### About this exercise:
Quote the data exactly, first line to the line containing "Abra [http://localhost:3000](http://localhost:3000) para", with no pictures.

### Saved data entries:

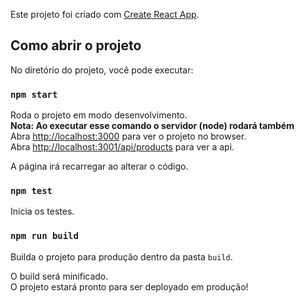 Este projeto foi criado com [Create React App](https://github.com/facebook/create-react-app).

## Como abrir o projeto

No diretório do projeto, você pode executar:

### `npm start`

Roda o projeto em modo desenvolvimento.<br />
**Nota: Ao executar esse comando o servidor (node) rodará também**<br />
Abra [http://localhost:3000](http://localhost:3000) para ver o projeto no browser.<br />
Abra [http://localhost:3001/api/products](http://localhost:3001/api/products) para ver a api.

A página irá recarregar ao alterar o código.

### `npm test`

Inicia os testes.

### `npm run build`

Builda o projeto para produção dentro da pasta `build`.

O build será minificado.<br />
O projeto estará pronto para ser deployado em produção!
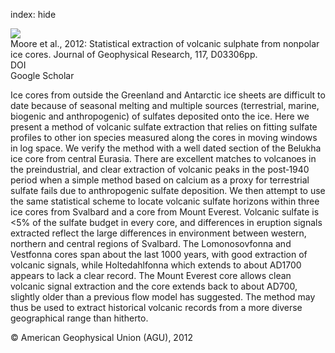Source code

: index: hide

<div class="Citation">
    <div class="Citation-thumb CitationThumb-linked"  data-href="https://doi.org/10.1029/2011jd016592">
      <img src="https://static.claimspace.cloud/climate-study-static/refs/thumbs/5/Moore_et_al_2012-thumb.png" />
    </div>

  <div class="Citation-body">
    <div class="Citation-text">Moore et al., 2012: Statistical extraction of volcanic sulphate from nonpolar ice cores. <span class="Article-journal">Journal of Geophysical Research, </span><span class="Article-volume">117, </span>D03306pp.</div>
    <div class="Citation-links">
      <div class="CitationLink" data-href="https://doi.org/10.1029/2011jd016592">
        <div class="CitationLink-icon CitationLink-Doi"></div>
        <div class="CitationLink-text">DOI</div>
      </div>
      <div class="CitationLink" data-href="https://scholar.google.com/scholar?q=10.1029/2011jd016592">
        <div class="CitationLink-icon CitationLink-Scholar"></div>
        <div class="CitationLink-text">Google Scholar</div>
      </div>
    </div>
  </div>
</div>

Ice cores from outside the Greenland and Antarctic ice sheets are difficult to date because of seasonal melting and multiple sources (terrestrial, marine, biogenic and anthropogenic) of sulfates deposited onto the ice. Here we present a method of volcanic sulfate extraction that relies on fitting sulfate profiles to other ion species measured along the cores in moving windows in log space. We verify the method with a well dated section of the Belukha ice core from central Eurasia. There are excellent matches to volcanoes in the preindustrial, and clear extraction of volcanic peaks in the post‐1940 period when a simple method based on calcium as a proxy for terrestrial sulfate fails due to anthropogenic sulfate deposition. We then attempt to use the same statistical scheme to locate volcanic sulfate horizons within three ice cores from Svalbard and a core from Mount Everest. Volcanic sulfate is <5% of the sulfate budget in every core, and differences in eruption signals extracted reflect the large differences in environment between western, northern and central regions of Svalbard. The Lomonosovfonna and Vestfonna cores span about the last 1000 years, with good extraction of volcanic signals, while Holtedahlfonna which extends to about AD1700 appears to lack a clear record. The Mount Everest core allows clean volcanic signal extraction and the core extends back to about AD700, slightly older than a previous flow model has suggested. The method may thus be used to extract historical volcanic records from a more diverse geographical range than hitherto.

<div class="Citation-copy">
&copy; American Geophysical Union (AGU), 2012
</div>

### Answer area:
 Este projeto foi criado com [Create React App](https://github.com/facebook/create-react-app).

## Como abrir o projeto

No diretório do projeto, você pode executar:

### `npm start`

Roda o projeto em modo desenvolvimento.<br />
**Nota: Ao executar esse comando o servidor (node) rodará também**<br />
Abra [http://localhost:3000](http://localhost:3000) para ver o projeto no browser.<br />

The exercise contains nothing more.